* [Exercise details]
Go through the data line by line. Copy each one holding the string "word".

* [Material provided]
--

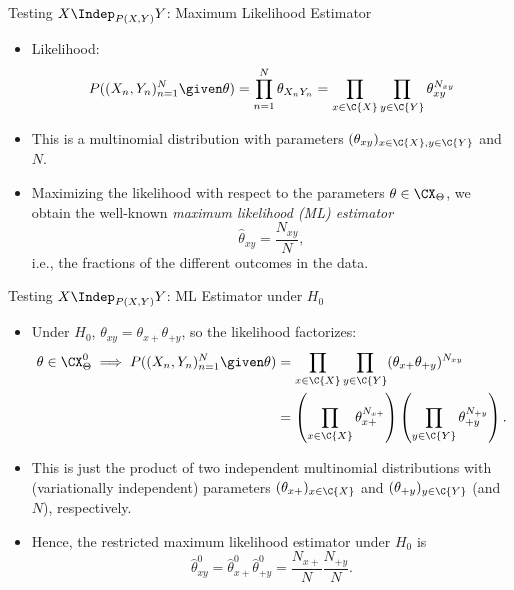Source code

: \begin{frame}{Testing $X \Indep_{P(X,Y)} Y$: Maximum Likelihood Estimator}
  \begin{itemize}
    \item Likelihood:
$$P((X_n,Y_n)_{n=1}^N \given \theta) = \prod_{n=1}^N \theta_{X_nY_n} = \prod_{x\in\C{X}} \prod_{y\in\C{Y}} \theta_{xy}^{N_{xy}}$$
    \item This is a multinomial distribution with parameters $(\theta_{xy})_{x\in\C{X},y\in\C{Y}}$ and $N$.
    \item Maximizing the likelihood with respect to the parameters $\theta \in \CX_\Theta$, we obtain the well-known \emph{maximum likelihood (ML) estimator}
$$\hat \theta_{xy} = \frac{N_{xy}}{N},$$
i.e., the fractions of the different outcomes in the data.
  \end{itemize}
\end{frame}
 
\begin{frame}{Testing $X \Indep_{P(X,Y)} Y$: ML Estimator under $H_0$}
  \begin{itemize}
\item Under $H_0$, $\theta_{xy} = \theta_{x+}\theta_{+ y}$, so the likelihood factorizes:
\begin{equation*}\begin{split}
  \theta \in \CX_\Theta^0 \implies P((X_n,Y_n)_{n=1}^N \given \theta) 
  &= \prod_{x\in\C{X}} \prod_{y\in\C{Y}} (\theta_{x+} \theta_{+ y})^{N_{xy}} \\
  &= \left(\prod_{x\in\C{X}} \theta_{x+}^{N_{x+}} \right) \left(\prod_{y\in\C{Y}} \theta_{+ y}^{N_{+ y}}\right).
\end{split}\end{equation*}
\item This is just the product of two independent multinomial distributions with (variationally independent) parameters
$(\theta_{x+})_{x\in\C{X}}$ and $(\theta_{+ y})_{y\in\C{Y}}$ (and $N$), respectively.
\item Hence, the restricted maximum likelihood estimator under $H_0$ is 
$$\hat \theta^0_{xy} = \hat \theta^0_{x+} \hat \theta^0_{+ y} = \frac{N_{x+}}{N} \frac{N_{+ y}}{N}.$$
  \end{itemize}
\end{frame}

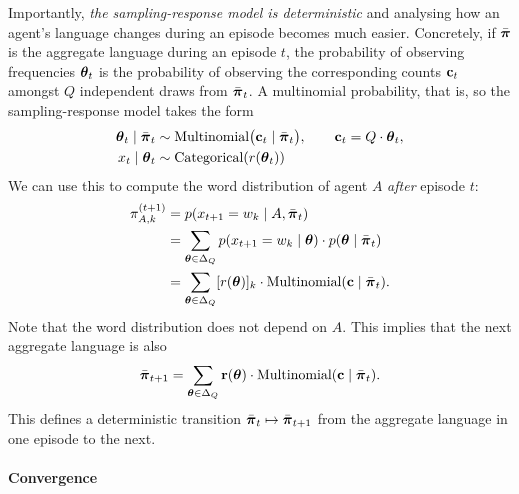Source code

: \documentclass{../src/bcthesispart}
\begin{document}
Importantly, \emph{the sampling-response model is deterministic} and analysing how an agent’s language changes during an episode becomes much easier.
Concretely, if $\bar{\boldsymbol{\mathbf{\pi}}}$ is the aggregate language during an episode $t$, the probability of observing frequencies $\boldsymbol{\mathbf{\theta}}_t$ is the probability of observing the corresponding counts $\boldsymbol{\mathbf{c}}_t$ amongst $Q$ independent draws from $\bar{\boldsymbol{\mathbf{\pi}}}_t$.
A multinomial probability, that is, so the sampling-response model takes the form
\begin{align}
	\boldsymbol{\mathbf{\theta}}_t \mid \bar{\boldsymbol{\mathbf{\pi}}}_t
		& \sim \text{Multinomial} \bigl(\boldsymbol{\mathbf{c}}_t \mid \bar{\boldsymbol{\mathbf{\pi}}}_t \bigr),
		\qquad \boldsymbol{\mathbf{c}}_t = Q\cdot \boldsymbol{\mathbf{\theta}}_t, 
	\\
	x_t \mid \boldsymbol{\mathbf{\theta}}_t
		& \sim \text{Categorical}( r(\boldsymbol{\mathbf{\theta}}_t) )
\end{align}
We can use this to compute the word distribution of agent $A$ \emph{after} episode $t$:
\begin{align}
	\pi_{A,k}^{(t+1)}
		&= p(x_{t+1} 
		= w_k \mid A, \bar{\boldsymbol{\mathbf{\pi}}}_t)
		\\
		&= \sum_{\boldsymbol{\mathbf{\theta}} \in \Delta_Q} p(x_{t+1} = w_k \mid \boldsymbol{\mathbf{\theta}}) \cdot p(\boldsymbol{\mathbf{\theta}} \mid \bar{\boldsymbol{\mathbf{\pi}}}_t) 
		\\
		&= \sum_{\boldsymbol{\mathbf{\theta}} \in \Delta_Q} 
			[r(\boldsymbol{\mathbf{\theta}})]_k 
			\cdot 
			\text{Multinomial}( \boldsymbol{\mathbf{c}} \mid \bar{\boldsymbol{\mathbf{\pi}}}_t).
\end{align}
Note that the word distribution does not depend on $A$.
This implies that the next aggregate language is also
\begin{equation}
	\label{eq:ch3:sampling-response-transition}
	\bar{\boldsymbol{\mathbf{\pi}}}_{t+1} 
		= \sum_{\boldsymbol{\mathbf{\theta}} \in \Delta_Q}	 \boldsymbol{\mathbf{r}}(\boldsymbol{\mathbf{\theta}}) \cdot \text{Multinomial}( \boldsymbol{\mathbf{c}} \mid \bar{\boldsymbol{\mathbf{\pi}}}_t).
\end{equation}
This defines a deterministic transition $\bar{\boldsymbol{\mathbf{\pi}}}_t \mapsto \bar{\boldsymbol{\mathbf{\pi}}}_{t+1}$ from the aggregate language in one episode to the next.




\paragraph{Convergence}
\end{document}
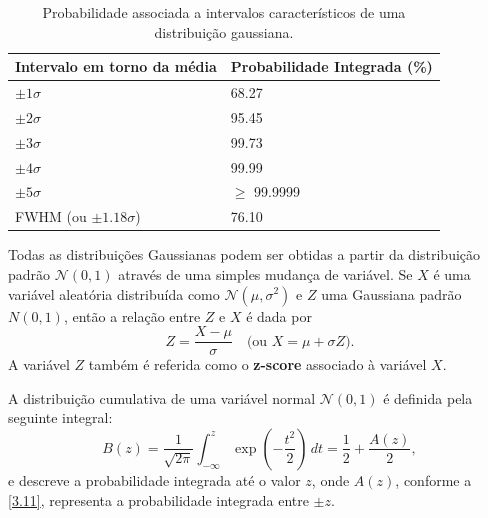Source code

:\begin{table}
	\centering
	\begin{tabular}{|l|l|}
		\hline
		Intervalo em torno da média & Probabilidade Integrada (\%) \\ \hline
		$\pm 1\sigma$               & 68.27                        \\ \hline
		$\pm 2\sigma$               & 95.45                        \\ \hline
		$\pm 3\sigma$               & 99.73                        \\ \hline
		$\pm 4\sigma$               & 99.99                        \\ \hline
		$\pm 5\sigma$               & $\geq$ 99.9999               \\ \hline
		FWHM (ou $\pm 1.18 \sigma$) & 76.10                        \\ \hline
	\end{tabular}
	\caption{Probabilidade associada a intervalos característicos de uma distribuição gaussiana.}
	\label{tab:3-2}
\end{table}

Todas as distribuições Gaussianas podem ser obtidas a partir da distribuição padrão $\mathcal{N}(0, 1)$ através de uma simples mudança de variável. Se $X$ é uma variável aleatória distribuída como $\mathcal{N}(\mu, \sigma^2)$ e $Z$ uma Gaussiana padrão $N(0, 1)$, então a relação entre $Z$ e $X$ é dada por
\begin{equation}\label{3.12}
Z = \dfrac{X - \mu}{\sigma} \quad \text{(ou } X = \mu + \sigma Z \text{)}.
\end{equation}
A variável $Z$ também é referida como o \textbf{z-score} associado à variável $X$.

A distribuição cumulativa de uma variável normal $\mathcal{N}(0, 1)$ é definida pela seguinte integral:
\begin{equation}\label{3.13}
	 B(z) = \dfrac{1}{\sqrt{2\pi}} \int_{-\infty}^{z} \exp\left(-\frac{t^2}{2}\right)\,dt = \dfrac{1}{2} + \dfrac{A(z)}{2},
\end{equation}
e descreve a probabilidade integrada até o valor $z$, onde $A(z)$, conforme a \autoref{3.11}, representa a probabilidade integrada entre $\pm z$.

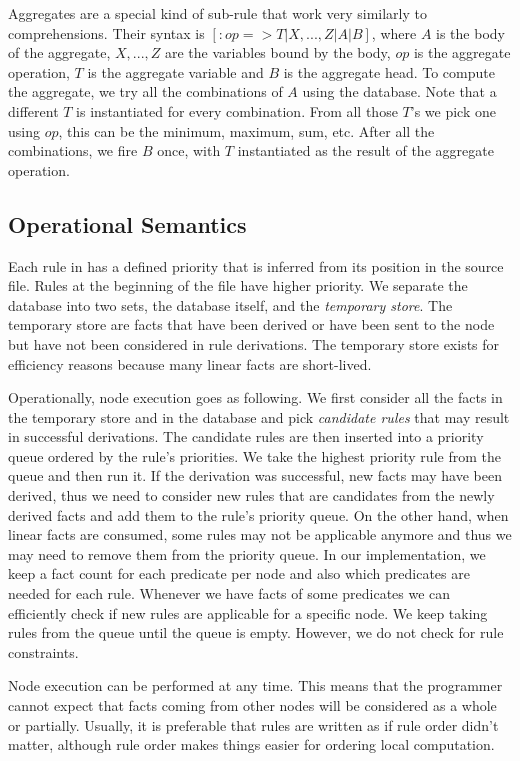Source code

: Aggregates are a special kind of sub-rule that work very similarly to comprehensions. Their syntax is $[:op => T | X, ..., Z | A | B]$, where $A$ is the body of the aggregate, $X, ..., Z$ are the variables bound by the body, $op$ is the aggregate operation, $T$ is the aggregate variable and $B$ is the aggregate head. To compute the aggregate, we try all the combinations of $A$ using the database. Note that a different $T$ is instantiated for every combination. From all those $T$'s we pick one using $op$, this can be the minimum, maximum, sum, etc. After all the combinations, we fire $B$ once, with $T$ instantiated as the result of the aggregate operation.

\subsection{Operational Semantics}

Each rule in \lang has a defined priority that is inferred from its position in the source file. Rules at the beginning of the file have higher priority. We separate the database into two sets,
the database itself, and the \emph{temporary store}. The temporary store are facts that have been
derived or have been sent to the node but have not been considered in rule derivations.
The temporary store exists for efficiency reasons because many linear facts are short-lived.

Operationally, node execution goes as following. We first consider all the facts in the
temporary store and in the database and pick \emph{candidate rules} that may result in
successful derivations. The candidate rules are then inserted into a priority queue ordered
by the rule's priorities. We take the highest priority rule from the queue and then run it.
If the derivation was successful, new facts may have been derived, thus we need to consider new
rules that are candidates from the newly derived facts and add them to the rule's priority queue.
On the other hand, when linear facts are consumed, some rules may not be applicable anymore and thus
we may need to remove them from the priority queue. In our implementation,
we keep a fact count for each predicate per node and also which predicates are needed for each rule. Whenever we have facts of some
predicates we can efficiently check if new rules are applicable for a specific node. We keep taking rules from the
queue until the queue is empty. However, we do not check for rule constraints.

Node execution can be performed at any time. This means that the programmer cannot expect
that facts coming from other nodes will be considered as a whole or partially.
Usually, it is preferable that rules are written as if rule order didn't matter, although
rule order makes things easier for ordering local computation.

--

* [Written answer]
We can use this to compute the word distribution of agent $A$ \emph{after} episode $t$:
Note that the word distribution does not depend on $A$.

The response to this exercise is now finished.